*** Begin section ***

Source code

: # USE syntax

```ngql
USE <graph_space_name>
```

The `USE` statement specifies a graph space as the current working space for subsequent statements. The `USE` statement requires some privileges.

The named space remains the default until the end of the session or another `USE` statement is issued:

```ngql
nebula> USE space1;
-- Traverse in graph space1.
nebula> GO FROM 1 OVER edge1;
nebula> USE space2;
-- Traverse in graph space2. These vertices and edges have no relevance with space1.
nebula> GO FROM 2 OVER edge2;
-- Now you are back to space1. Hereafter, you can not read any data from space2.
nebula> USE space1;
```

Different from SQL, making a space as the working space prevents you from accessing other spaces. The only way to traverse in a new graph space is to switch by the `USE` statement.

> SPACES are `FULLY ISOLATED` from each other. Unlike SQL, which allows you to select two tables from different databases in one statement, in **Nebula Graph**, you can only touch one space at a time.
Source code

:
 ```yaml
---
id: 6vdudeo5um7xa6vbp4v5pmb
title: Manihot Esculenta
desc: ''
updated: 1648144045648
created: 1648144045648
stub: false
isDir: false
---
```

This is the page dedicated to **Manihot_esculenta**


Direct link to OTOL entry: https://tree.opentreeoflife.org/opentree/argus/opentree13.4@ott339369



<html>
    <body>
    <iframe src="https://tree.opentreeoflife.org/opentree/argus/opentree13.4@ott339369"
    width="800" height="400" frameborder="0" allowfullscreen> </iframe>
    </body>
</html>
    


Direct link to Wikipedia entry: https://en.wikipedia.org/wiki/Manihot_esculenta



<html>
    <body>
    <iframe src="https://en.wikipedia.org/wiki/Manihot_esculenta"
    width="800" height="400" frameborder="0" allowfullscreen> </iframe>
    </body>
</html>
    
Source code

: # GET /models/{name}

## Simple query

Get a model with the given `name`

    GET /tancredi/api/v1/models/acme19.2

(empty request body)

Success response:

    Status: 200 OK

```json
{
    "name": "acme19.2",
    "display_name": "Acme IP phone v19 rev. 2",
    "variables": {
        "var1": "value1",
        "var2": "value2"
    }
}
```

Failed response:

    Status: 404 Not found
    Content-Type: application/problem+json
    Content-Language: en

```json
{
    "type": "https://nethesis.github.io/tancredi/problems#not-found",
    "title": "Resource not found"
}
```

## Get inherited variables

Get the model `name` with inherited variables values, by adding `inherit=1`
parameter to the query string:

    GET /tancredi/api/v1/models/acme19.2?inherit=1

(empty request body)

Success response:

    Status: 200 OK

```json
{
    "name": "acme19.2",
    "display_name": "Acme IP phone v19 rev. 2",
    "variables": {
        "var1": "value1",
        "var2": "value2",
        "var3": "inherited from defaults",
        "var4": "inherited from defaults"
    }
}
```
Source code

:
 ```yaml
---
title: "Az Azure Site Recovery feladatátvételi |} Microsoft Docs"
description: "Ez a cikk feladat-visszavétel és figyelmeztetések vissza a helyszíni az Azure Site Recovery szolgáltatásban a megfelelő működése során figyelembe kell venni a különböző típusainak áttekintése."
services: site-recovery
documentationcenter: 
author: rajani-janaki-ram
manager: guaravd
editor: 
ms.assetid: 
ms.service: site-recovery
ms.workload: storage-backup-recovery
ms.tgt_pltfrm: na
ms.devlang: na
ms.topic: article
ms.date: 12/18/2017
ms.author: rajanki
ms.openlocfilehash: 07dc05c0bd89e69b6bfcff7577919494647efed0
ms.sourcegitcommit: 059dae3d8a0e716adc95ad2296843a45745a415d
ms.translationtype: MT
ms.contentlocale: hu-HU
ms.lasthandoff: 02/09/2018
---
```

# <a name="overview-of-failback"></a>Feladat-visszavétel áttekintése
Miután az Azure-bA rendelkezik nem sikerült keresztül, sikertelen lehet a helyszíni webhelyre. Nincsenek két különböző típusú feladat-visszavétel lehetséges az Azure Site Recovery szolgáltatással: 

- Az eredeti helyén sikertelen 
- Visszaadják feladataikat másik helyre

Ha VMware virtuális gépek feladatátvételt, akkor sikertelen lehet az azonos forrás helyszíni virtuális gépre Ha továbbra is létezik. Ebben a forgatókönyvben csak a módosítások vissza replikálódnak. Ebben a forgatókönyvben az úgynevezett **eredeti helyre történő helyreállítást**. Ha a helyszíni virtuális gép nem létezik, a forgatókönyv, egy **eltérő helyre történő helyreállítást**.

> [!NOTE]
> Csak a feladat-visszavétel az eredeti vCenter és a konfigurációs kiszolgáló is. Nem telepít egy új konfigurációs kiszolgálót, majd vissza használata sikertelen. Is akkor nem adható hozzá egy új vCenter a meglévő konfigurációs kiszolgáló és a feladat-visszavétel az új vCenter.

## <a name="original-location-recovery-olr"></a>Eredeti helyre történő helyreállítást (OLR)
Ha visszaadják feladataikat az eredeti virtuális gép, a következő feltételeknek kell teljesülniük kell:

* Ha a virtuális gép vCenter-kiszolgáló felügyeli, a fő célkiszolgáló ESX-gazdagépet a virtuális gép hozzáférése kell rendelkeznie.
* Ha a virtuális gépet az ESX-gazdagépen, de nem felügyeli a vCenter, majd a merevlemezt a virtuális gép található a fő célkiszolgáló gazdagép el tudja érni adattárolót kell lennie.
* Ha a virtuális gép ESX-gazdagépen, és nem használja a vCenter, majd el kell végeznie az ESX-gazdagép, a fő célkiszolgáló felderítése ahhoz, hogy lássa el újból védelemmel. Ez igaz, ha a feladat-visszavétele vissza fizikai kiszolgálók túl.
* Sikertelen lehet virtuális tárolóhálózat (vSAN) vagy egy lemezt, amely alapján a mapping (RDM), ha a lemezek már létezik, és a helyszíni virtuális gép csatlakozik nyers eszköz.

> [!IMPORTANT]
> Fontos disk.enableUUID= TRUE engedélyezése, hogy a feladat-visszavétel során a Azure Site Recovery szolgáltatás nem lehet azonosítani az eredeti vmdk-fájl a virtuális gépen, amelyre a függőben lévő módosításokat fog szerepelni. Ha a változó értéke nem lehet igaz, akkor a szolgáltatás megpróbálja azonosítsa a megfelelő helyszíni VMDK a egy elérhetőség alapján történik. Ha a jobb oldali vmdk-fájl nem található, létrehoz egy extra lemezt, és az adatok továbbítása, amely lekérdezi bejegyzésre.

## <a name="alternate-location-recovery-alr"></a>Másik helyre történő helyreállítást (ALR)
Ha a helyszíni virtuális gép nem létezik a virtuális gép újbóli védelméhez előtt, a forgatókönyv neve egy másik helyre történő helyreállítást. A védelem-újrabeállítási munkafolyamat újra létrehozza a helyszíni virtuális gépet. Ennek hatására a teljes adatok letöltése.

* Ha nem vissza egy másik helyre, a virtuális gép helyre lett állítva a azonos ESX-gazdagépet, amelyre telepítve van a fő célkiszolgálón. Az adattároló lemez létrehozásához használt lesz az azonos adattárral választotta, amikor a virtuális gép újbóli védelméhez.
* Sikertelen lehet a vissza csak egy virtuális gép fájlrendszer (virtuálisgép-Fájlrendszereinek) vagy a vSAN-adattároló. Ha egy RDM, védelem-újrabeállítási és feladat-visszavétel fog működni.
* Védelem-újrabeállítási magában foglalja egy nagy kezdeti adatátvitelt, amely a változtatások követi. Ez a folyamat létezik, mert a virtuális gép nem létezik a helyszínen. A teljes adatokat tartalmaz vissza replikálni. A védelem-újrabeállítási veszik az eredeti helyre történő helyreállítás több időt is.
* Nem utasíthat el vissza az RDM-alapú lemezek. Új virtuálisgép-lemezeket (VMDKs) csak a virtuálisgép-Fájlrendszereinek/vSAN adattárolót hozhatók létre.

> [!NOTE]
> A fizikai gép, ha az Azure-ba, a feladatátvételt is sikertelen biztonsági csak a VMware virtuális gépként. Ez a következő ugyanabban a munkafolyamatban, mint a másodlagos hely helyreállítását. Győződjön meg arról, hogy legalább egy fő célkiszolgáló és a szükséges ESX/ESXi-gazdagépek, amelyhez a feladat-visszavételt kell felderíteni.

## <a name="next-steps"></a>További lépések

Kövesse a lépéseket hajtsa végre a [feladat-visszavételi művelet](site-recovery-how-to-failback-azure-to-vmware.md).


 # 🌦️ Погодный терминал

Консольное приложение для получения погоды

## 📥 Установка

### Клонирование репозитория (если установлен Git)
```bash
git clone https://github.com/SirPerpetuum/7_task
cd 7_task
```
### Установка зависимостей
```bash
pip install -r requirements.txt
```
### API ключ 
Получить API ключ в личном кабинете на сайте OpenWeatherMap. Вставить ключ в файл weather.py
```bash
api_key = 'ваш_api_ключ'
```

*** End section ***

Search the records for the string "megfelelő", and copy every line that holds it.

description: "Ez a cikk feladat-visszavétel és figyelmeztetések vissza a helyszíni az Azure Site Recovery szolgáltatásban a megfelelő működése során figyelembe kell venni a különböző típusainak áttekintése."
> Fontos disk.enableUUID= TRUE engedélyezése, hogy a feladat-visszavétel során a Azure Site Recovery szolgáltatás nem lehet azonosítani az eredeti vmdk-fájl a virtuális gépen, amelyre a függőben lévő módosításokat fog szerepelni. Ha a változó értéke nem lehet igaz, akkor a szolgáltatás megpróbálja azonosítsa a megfelelő helyszíni VMDK a egy elérhetőség alapján történik. Ha a jobb oldali vmdk-fájl nem található, létrehoz egy extra lemezt, és az adatok továbbítása, amely lekérdezi bejegyzésre.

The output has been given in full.